The first coat I really coveted was a Parka. In the cul-de-sac where we lived Parka-wearing older boys swaggered about on autumn evenings, smoking fags and looking like they owned the place. I was probably seven years old, perhaps eight or nine. It’s hard to be precise. Amongst my gang I learnt that there were rules about wearing a Parka, about whether you did it up or not and what you did with the strange stringy flappy bit at the back. Now I think about it the fixation of my coat-envy shifted as the seasons changed and as those kids around me altered. By spring the Parka was no longer my ideal. Something glorious had arrived on the horizon to take its place: the tonic Harrington. The tonic (burgundy-colour was the standard) Harrington was an object to covet: it looked like it had been woven from the eyelashes of peacocks. The two-tone tonic Harrington glinted and glimmered like a new kind of metallic cloth that changed colour as it shimmered across a palate of purples and greens. A few winters later my envy was fixed on the friends of my teenage sister who wore Afghan coats. I remember tagging along on a trip to watch a theatre production of Jesus Christ Superstar with my sister’s, probably religious, youth club. This was the first time I met an Afghan coat and the first time I saw and heard an electric guitar being played live: it was a heady night.

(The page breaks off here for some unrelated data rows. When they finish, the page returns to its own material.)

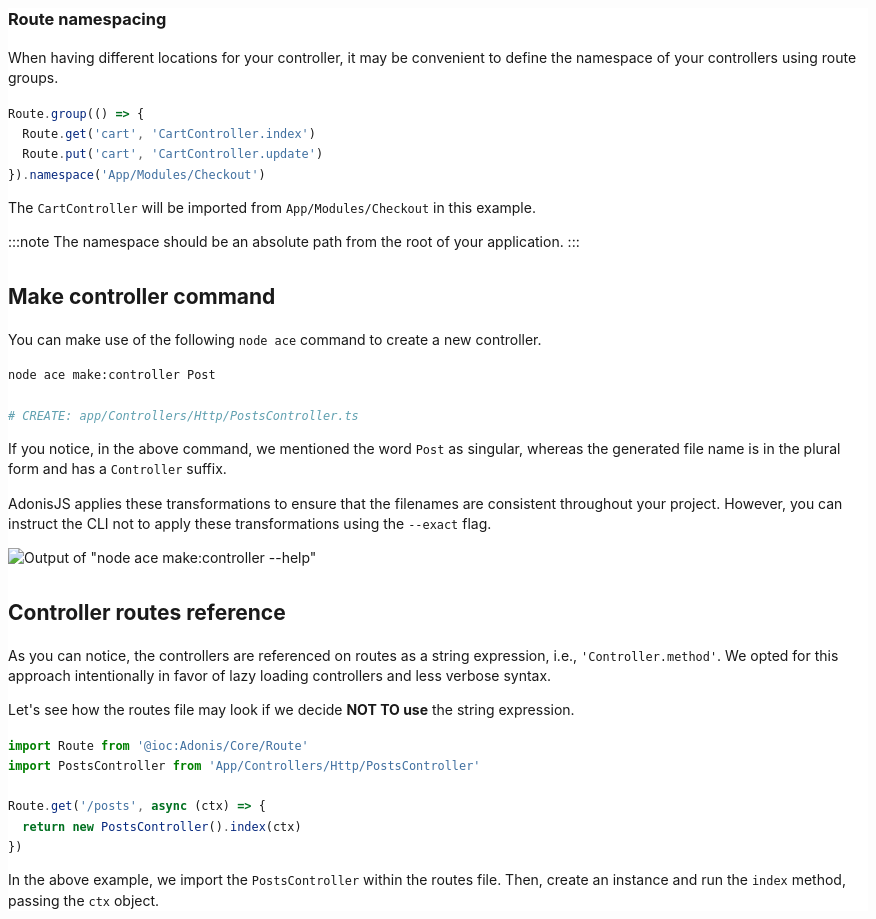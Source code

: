 ### Route namespacing

When having different locations for your controller, it may be convenient to define the namespace of your controllers using route groups.

```ts
Route.group(() => {
  Route.get('cart', 'CartController.index')
  Route.put('cart', 'CartController.update')
}).namespace('App/Modules/Checkout')
```

The `CartController` will be imported from `App/Modules/Checkout` in this example.

:::note
The namespace should be an absolute path from the root of your application.
:::

## Make controller command

You can make use of the following `node ace` command to create a new controller.

```sh
node ace make:controller Post

# CREATE: app/Controllers/Http/PostsController.ts
```

If you notice, in the above command, we mentioned the word `Post` as singular, whereas the generated file name is in the plural form and has a `Controller` suffix.

AdonisJS applies these transformations to ensure that the filenames are consistent throughout your project. However, you can instruct the CLI not to apply these transformations using the `--exact` flag.

![Output of "node ace make:controller --help"](https://res.cloudinary.com/adonis-js/image/upload/f_auto,q_auto/v1611555570/v5/controller-help-exact-flag.png)

## Controller routes reference

As you can notice, the controllers are referenced on routes as a string expression, i.e., `'Controller.method'`. We opted for this approach intentionally in favor of lazy loading controllers and less verbose syntax.

Let's see how the routes file may look if we decide **NOT TO use** the string expression.

```ts
import Route from '@ioc:Adonis/Core/Route'
import PostsController from 'App/Controllers/Http/PostsController'

Route.get('/posts', async (ctx) => {
  return new PostsController().index(ctx)
})
```

In the above example, we import the `PostsController` within the routes file. Then, create an instance and run the `index` method, passing the `ctx` object.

My taste in coats and jackets had little to do with the wider world of fashion and little to do with youth subcultures. I knew nothing about mods, about skinheads, about hippies. I doubt if many of the people wearing them had that much of an idea either: I imagine that they too were emulating older siblings and their milieu rather than donning themselves purposefully in the garb of a specific tribe that came with a set of cultural meanings and values. Having a taste for a Harrington or a Parka or an Afghan coat meant little to us as a symbolic statement that could talk to a wider world.
Did I really want those coats? What was the form of my envy? Surely if I really wanted a Parka, for instance, I could have petitioned my parents and eventually got one – if only as a Christmas present or birthday gift rather than as essential clothing? Perhaps my mum was disdainful – seeing it as common, frivolous, cultish, rough. But I’m not sure I did really want one. I think I knew that it wasn’t so much the coat that I wanted as to have the sort of gravity that would be needed to pull off wearing one. I wanted to be someone who could wear a Parka, or a Harrington, or an Afghan without looking like a kid playing at being someone who might wear such a coat. I wanted the chutzpah and swag that it would take to wear it well.
Perhaps a lot of taste is like this. Not so much aspirational or acquisitive but as a way of measuring your own weird gravitational density. Perhaps the tastes that matter most are the ones you never quite act on. Do I still covet coats? Let’s just say that I can occasionally can be found lurking amongst racks of distressed leather jackets, weighing them in my hands, sometimes trying them on, knowing I’ll never buy one.